Alias not updated
-
Thanks for prodding me to dig deeper. I'm going to outline the steps I took as a layman in case anyone else is facing the same issue. I'm using Pfsense 2.6.0-RELEASE .
The GUI logs don't seem to be very verbose. System Logs show nothing besides "reloading filter" and the GUI logs when the filter is reloaded don't show any errors.
However, from the shell I was able to tail all the logs, it seems like the relevant ones are at /var/log/resolver.log
On a filter reload via shell command, it was displaying a "failed to resolve" error. I removed the offending FQDN, and had to repeat that step once more. Curiously, one of the two FQDNs failing to resolve resolve just fine when I ping it. But I'm going to ignore that for now, as I'd just like to get aliases properly updating.
So after removing those two hostnames that failed to resolve, I can now successfully reload the filter
/etc/rc.filter_configureCheck that there are no hostnames failing to resolve
[2.6.0-RELEASE][root@pfSense.localnet]/root: tail -f /var/log/resolver.log | grep "Failed"And my test alias shows an updated IP in the Diagnostics -> Tables section.
So I continued to tail those logs and pfsense does not seem to be updating the aliases automatically. I had the update interval set to 90s for testing, though after watching for 10 minutes I did not see anything come through on those logs and my test firewall alias was not updated.
I installed the Cron package and added an entry
*/1 * * * * root /etc/rc.filter_configureNow aliases are being updated automatically.

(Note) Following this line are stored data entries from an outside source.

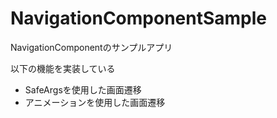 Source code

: # NavigationComponentSample
NavigationComponentのサンプルアプリ

以下の機能を実装している
- SafeArgsを使用した画面遷移
- アニメーションを使用した画面遷移
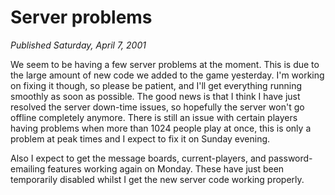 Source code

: # Server problems
*Published Saturday, April 7, 2001*

We seem to be having a few server problems at the moment. This is due to the large amount of new code we added to the game yesterday. I'm working on fixing it though, so please be patient, and I'll get everything running smoothly as soon as possible.
The good news is that I think I have just resolved the server down-time issues, so hopefully the server won't go offline completely anymore. There is still an issue with certain players having problems when more than 1024 people play at once, this is only a problem at peak times and I expect to fix it on Sunday evening.

Also I expect to get the message boards, current-players, and password-emailing features working again on Monday. These have just been temporarily disabled whilst I get the new server code working properly.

So pfsense should be updating the aliases automatically at the specified interval and it's not. I'm not sure why that is. I don't know if the command I'm using is effectively the same one that should be running in the background. I would be interested in a proper resolution, but for now I've at least got a workaround that will ensure my aliases are getting updated at a regular interval.
-
Interesting. You might try resolving one of those in Diag > DNS Lookup. Make sure all the defined DNS servers can resolve it. If you have one or more shown that can't that might explain intermittent failures. You might want to remove any that are failing.
Steve
-
Interestingly today the original "bug" (or not) made a re-appearance. I had an alias that was working fine. It contained a nested aliases, and that stopped showing up in the table.
I increased the kern.threads.max_threads_per_proc from 4096 to 8192, and it started working. I also saw a whole new slew of FQDNs failing to resolve.
Curious, do you have any insight on intended design here, or the functionality of that tunable parameter? I'm guessing its not intended for resolution of aliases to fail if any of them fail to resolve?
And none of the aliases that I've been having trouble with have contained FQDN's that failed to resolve, they offending FQDNs have been in other aliases.
I'm not sure why that system tunable improves the situation. It was a suggestion I just blindly followed from the bug report thread. And increasing it was just a shot in the dark. I'll have to do more research.. maybe the failed resolutions are causing timeouts which result in the rest of the filter reload failing?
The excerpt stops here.